Potential of Diesel-Hybrids Is Limited by High Cost
Peugeot announced this week that it sold out the first run of its 3008 Hybrid4 Limited Edition diesel-hybrid in just nine days. Is this a sign that hybrids using an efficient diesel engine, instead of a gas engine, are ready for prime time? Not at all.
Yes, a diesel-hybrid can boost fuel-efficiency past the level of today’s most gas-sipping hybrids. In fact, hybrids designed to achieve at least 80 mpg were shown as best-case fuel-efficiency models under the U.S. government’s 1990s program—the Partnership for a New Generation of Vehicles. Those models were never put into production.

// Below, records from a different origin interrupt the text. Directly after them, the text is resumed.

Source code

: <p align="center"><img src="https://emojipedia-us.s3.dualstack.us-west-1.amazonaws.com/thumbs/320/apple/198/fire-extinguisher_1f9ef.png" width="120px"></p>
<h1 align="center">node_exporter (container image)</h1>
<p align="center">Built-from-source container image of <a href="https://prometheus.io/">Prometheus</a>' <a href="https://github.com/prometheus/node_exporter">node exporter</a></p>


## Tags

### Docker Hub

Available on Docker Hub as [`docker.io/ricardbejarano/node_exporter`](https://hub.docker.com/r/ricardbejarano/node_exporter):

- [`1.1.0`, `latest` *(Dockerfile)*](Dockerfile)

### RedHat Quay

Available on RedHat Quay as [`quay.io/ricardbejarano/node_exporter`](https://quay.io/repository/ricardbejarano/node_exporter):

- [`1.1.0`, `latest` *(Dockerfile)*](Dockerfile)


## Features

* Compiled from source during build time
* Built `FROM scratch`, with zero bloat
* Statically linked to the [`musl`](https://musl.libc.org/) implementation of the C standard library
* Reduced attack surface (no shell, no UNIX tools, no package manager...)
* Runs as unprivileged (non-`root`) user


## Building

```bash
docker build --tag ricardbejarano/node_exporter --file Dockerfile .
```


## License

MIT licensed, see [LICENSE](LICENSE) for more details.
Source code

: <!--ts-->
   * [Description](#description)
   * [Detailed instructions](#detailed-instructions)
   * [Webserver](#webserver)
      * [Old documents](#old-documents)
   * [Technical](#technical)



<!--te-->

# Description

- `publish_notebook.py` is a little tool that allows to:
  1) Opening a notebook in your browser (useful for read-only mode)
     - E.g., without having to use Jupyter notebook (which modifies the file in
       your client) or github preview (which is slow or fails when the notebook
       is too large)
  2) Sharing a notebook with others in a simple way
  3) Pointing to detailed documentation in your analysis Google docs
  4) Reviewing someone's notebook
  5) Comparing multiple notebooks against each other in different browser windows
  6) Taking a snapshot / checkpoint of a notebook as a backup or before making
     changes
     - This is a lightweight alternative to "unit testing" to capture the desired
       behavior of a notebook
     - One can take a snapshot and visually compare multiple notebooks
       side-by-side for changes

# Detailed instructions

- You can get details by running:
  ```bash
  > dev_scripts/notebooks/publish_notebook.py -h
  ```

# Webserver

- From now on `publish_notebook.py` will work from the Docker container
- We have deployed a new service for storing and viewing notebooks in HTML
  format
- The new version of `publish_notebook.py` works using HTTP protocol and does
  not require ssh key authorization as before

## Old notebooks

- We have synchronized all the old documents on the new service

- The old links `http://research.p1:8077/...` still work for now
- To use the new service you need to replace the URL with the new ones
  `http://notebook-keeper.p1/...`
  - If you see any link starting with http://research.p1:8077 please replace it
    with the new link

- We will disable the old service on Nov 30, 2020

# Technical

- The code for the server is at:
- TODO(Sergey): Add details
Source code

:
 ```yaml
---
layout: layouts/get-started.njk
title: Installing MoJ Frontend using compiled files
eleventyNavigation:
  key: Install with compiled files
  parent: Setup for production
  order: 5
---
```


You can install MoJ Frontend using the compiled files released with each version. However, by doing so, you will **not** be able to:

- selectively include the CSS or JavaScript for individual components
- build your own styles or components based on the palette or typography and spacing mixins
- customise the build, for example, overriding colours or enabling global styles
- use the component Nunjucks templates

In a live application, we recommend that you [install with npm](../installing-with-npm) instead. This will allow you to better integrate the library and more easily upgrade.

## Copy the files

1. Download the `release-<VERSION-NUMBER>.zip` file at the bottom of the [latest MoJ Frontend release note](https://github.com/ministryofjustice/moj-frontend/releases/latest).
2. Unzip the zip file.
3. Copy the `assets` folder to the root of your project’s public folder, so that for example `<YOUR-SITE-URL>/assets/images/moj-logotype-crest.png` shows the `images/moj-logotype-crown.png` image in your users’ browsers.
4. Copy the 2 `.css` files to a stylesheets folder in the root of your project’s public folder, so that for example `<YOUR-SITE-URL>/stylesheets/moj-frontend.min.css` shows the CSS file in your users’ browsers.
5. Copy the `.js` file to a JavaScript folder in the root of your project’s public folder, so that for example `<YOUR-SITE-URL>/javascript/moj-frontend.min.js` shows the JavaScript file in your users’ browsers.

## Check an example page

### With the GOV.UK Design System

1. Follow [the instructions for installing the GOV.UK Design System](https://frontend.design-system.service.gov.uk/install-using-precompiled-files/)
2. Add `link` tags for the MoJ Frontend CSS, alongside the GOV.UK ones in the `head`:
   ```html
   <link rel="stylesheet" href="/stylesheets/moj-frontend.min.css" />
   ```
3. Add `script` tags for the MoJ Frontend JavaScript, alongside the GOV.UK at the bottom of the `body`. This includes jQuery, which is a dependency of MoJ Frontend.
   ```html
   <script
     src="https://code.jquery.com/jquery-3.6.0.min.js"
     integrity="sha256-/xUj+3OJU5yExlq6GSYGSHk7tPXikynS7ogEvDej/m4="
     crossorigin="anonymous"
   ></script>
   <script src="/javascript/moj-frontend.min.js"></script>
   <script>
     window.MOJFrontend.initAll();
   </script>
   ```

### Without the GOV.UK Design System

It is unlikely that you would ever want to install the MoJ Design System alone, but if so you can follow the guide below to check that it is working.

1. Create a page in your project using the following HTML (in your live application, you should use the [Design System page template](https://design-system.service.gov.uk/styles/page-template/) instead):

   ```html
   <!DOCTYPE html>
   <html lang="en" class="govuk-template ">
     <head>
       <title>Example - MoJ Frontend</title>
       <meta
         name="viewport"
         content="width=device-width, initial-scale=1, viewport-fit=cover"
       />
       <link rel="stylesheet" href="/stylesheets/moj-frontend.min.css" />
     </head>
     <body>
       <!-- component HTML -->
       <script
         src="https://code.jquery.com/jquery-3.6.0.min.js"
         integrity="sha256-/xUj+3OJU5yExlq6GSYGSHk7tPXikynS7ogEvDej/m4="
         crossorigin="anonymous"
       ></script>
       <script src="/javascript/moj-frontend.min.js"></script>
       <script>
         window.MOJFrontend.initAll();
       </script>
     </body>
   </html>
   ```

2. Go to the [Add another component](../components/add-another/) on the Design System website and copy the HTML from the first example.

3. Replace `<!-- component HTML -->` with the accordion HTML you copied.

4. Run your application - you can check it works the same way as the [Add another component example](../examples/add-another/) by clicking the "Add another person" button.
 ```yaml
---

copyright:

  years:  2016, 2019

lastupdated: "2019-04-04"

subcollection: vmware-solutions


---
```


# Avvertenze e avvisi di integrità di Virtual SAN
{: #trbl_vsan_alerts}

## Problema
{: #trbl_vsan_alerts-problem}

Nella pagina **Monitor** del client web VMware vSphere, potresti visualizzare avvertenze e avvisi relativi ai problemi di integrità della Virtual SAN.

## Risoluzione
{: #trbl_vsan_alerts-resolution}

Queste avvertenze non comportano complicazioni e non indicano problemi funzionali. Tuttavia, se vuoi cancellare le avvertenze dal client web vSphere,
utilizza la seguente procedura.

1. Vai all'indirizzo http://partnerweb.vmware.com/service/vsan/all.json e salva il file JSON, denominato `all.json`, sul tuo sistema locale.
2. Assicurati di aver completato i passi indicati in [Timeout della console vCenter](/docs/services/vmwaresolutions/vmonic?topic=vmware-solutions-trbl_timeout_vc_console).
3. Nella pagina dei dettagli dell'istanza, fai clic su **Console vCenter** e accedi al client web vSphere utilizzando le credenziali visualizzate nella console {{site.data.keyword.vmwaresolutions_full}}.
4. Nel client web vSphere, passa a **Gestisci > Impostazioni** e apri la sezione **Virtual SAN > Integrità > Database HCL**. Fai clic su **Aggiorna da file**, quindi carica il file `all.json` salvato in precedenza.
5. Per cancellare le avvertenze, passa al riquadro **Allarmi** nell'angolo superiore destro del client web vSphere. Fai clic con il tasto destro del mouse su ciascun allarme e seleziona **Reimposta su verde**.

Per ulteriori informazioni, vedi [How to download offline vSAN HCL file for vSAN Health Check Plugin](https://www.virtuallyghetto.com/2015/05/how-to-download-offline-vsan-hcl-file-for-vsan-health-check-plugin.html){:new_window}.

Ever since Peugeot unveiled a concept version of the 3008 HYbrid in Paris in 2008, the automaker has said the diesel-hybrid will produce just 99 grams per kilometer of CO2, while delivering 200 horsepower. The car’s 2.0-liter diesel provides 163 horsepower to the front wheels, and an electric motor supplies 37 hp to the rear wheels.
The problem is that diesel-hybrids move the wrong direction down the hybrid cost curve. Toyota, Honda, Ford and others are seeking to reduce the cost of hybrids as a way to deploy the technology to as many models as possible, at the lowest possible cost to consumers.
The next wave of hybrid and electric cars should not be positioned as expensive and exotic vehicles—geared only to the most motivated early adopters. Yet, the Peugeot 3008 HYbrid—a vehicle that measures in length between a Honda Fit and Honda Civic—is selling for about $58,000. With diesel-hybrids, the extra cost of the hybrid system and the diesel system are doubled up. The company sold out in nine days, but the total run of 3008 HYbrids offered in 11 different European countries was 300 units—the same scale as several pilot programs for fuel cell, plug-in hybrid and electric cars.
Peugeot is not alone in talking about future diesel-hybrids. Mitsubishi, Volvo and Daimler have all shown prototypes. Dr. Christian Mohrdieck, Daimler’s director of battery drive development, told HybridCars.com last week that Mercedes will bring a diesel-hybrid market in the next couple of years.
That means we should expect more press releases about new concept diesel-hybrids and low-volume production cars. These should be viewed with interest, but not a lot of hope for a scalable green strategy—especially when viewed next to the hundred of thousands of gas-powered hybrids and the many thousands of electric cars that will be sold in 2011.